Thermoset materials characterization by thermal desorption or pyrolysis based gas chromatography-mass spectrometry methods

Abstract

Thermoset materials characterization is often limited to solid state analytical techniques such as IR, NMR, DSC, TGA and mechanical testing. Alternatively, their off-gassing behavior can also be evaluated using GC based techniques such as TD-GC-MS, allowing this method to be applied to thermoset materials analyses such as identification, aging characterization, and formulation optimization. As an overview, common thermoset materials were evaluated by analyzing their gaseous degradation products via TGA-based pyrolysis and subsequent TD-GC-MS for the identification of representative volatile signatures.
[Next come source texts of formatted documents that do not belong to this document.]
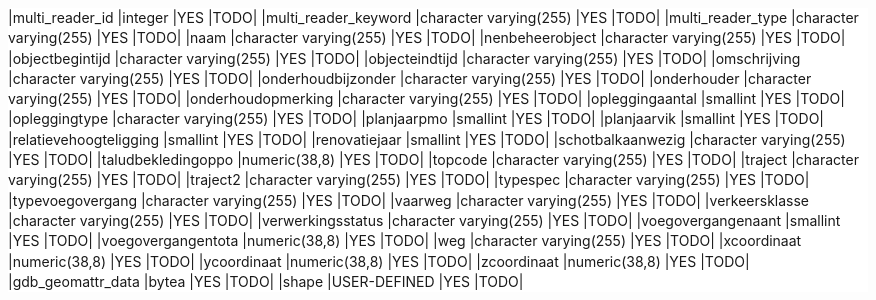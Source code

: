 |multi_reader_id                  |integer                    |YES     |TODO|
|multi_reader_keyword             |character varying(255)     |YES     |TODO|
|multi_reader_type                |character varying(255)     |YES     |TODO|
|naam                             |character varying(255)     |YES     |TODO|
|nenbeheerobject                  |character varying(255)     |YES     |TODO|
|objectbegintijd                  |character varying(255)     |YES     |TODO|
|objecteindtijd                   |character varying(255)     |YES     |TODO|
|omschrijving                     |character varying(255)     |YES     |TODO|
|onderhoudbijzonder               |character varying(255)     |YES     |TODO|
|onderhouder                      |character varying(255)     |YES     |TODO|
|onderhoudopmerking               |character varying(255)     |YES     |TODO|
|opleggingaantal                  |smallint                   |YES     |TODO|
|opleggingtype                    |character varying(255)     |YES     |TODO|
|planjaarpmo                      |smallint                   |YES     |TODO|
|planjaarvik                      |smallint                   |YES     |TODO|
|relatievehoogteligging           |smallint                   |YES     |TODO|
|renovatiejaar                    |smallint                   |YES     |TODO|
|schotbalkaanwezig                |character varying(255)     |YES     |TODO|
|taludbekledingoppo               |numeric(38,8)              |YES     |TODO|
|topcode                          |character varying(255)     |YES     |TODO|
|traject                          |character varying(255)     |YES     |TODO|
|traject2                         |character varying(255)     |YES     |TODO|
|typespec                         |character varying(255)     |YES     |TODO|
|typevoegovergang                 |character varying(255)     |YES     |TODO|
|vaarweg                          |character varying(255)     |YES     |TODO|
|verkeersklasse                   |character varying(255)     |YES     |TODO|
|verwerkingsstatus                |character varying(255)     |YES     |TODO|
|voegovergangenaant               |smallint                   |YES     |TODO|
|voegovergangentota               |numeric(38,8)              |YES     |TODO|
|weg                              |character varying(255)     |YES     |TODO|
|xcoordinaat                      |numeric(38,8)              |YES     |TODO|
|ycoordinaat                      |numeric(38,8)              |YES     |TODO|
|zcoordinaat                      |numeric(38,8)              |YES     |TODO|
|gdb_geomattr_data                |bytea                      |YES     |TODO|
|shape                            |USER-DEFINED               |YES     |TODO|
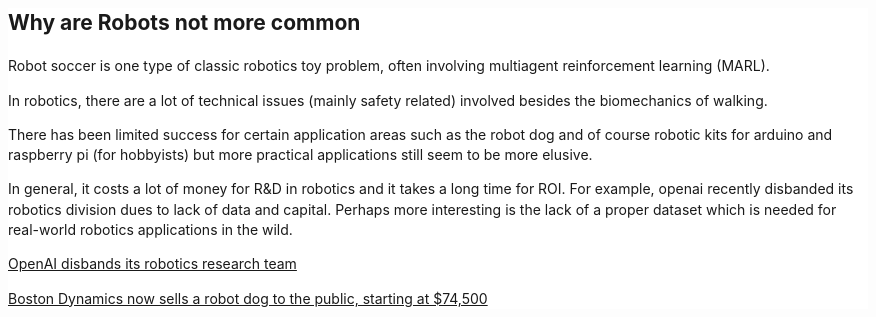 

## Why are Robots not more common

Robot soccer is one type of classic robotics toy problem, often involving multiagent reinforcement learning (MARL). 

In robotics, there are a lot of technical issues (mainly safety related) involved besides the biomechanics of walking. 

There has been limited success for certain application areas such as the robot dog and of course robotic kits for arduino and raspberry pi (for hobbyists) but more practical applications still seem to be more elusive. 

In general, it costs a lot of money for R&D in robotics and it takes a long time for ROI. For example, openai recently disbanded its robotics division dues to lack of data and capital. Perhaps more interesting is the lack of a proper dataset which is needed for real-world robotics applications in the wild.


[OpenAI disbands its robotics research team](https://venturebeat.com/2021/07/16/openai-disbands-its-robotics-research-team/)

[Boston Dynamics now sells a robot dog to the public, starting at $74,500](https://arstechnica.com/gadgets/2020/06/boston-dynamics-robot-dog-can-be-yours-for-the-low-low-price-of-74500/)



[^safari_online]: https://www.oreilly.com/member/login/?next=%2Fapi%2Fv1%2Fauth%2Fopenid%2Fauthorize%2F%3Fclient_id%3D235442%26redirect_uri%3Dhttps%3A%2F%2Flearning.oreilly.com%2Fcomplete%2Funified%2F%26state%3DC3l2tLIMbQr0lpQKLDHucVJomOkg52rX%26response_type%3Dcode%26scope%3Dopenid%2Bprofile%2Bemail&locale=en "Safari Online"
It is thereby possible to distinguish different classes of phenolic materials or cured epoxy resins, as well as their amine or anhydride curatives. Additionally, this method enabled quantification of a volatile fragment (bisphenol A, BPA) which is associated with oxidation of epoxy/amine thermoset materials. The amount of evolved BPA increased linearly with aging time and this trend exhibits linear Arrhenius behavior over the temperature range (80–125 °C) studied, in agreement with oxidation sensitivies based on oxygen consumption data. Further, TD-GC-MS was used to explore how off-gassing of residual anhydride curative from an epoxy/anhydride material depends on formulation stoichiometry. Even in formulations that theoretically contained enough epoxy to consume all anhydride (1:1 stoichiometry), an imperfect final cure state resulted in residual anhydride which could evolve from the material. For such materials, a slightly epoxy-rich formulation is required to ensure that the material contains no residual unreacted anhydride. Analysis of volatiles generated by thermal exposure is an attractive characterization approach enabling compositional analysis as well as complementary diagnostics for materials degradation.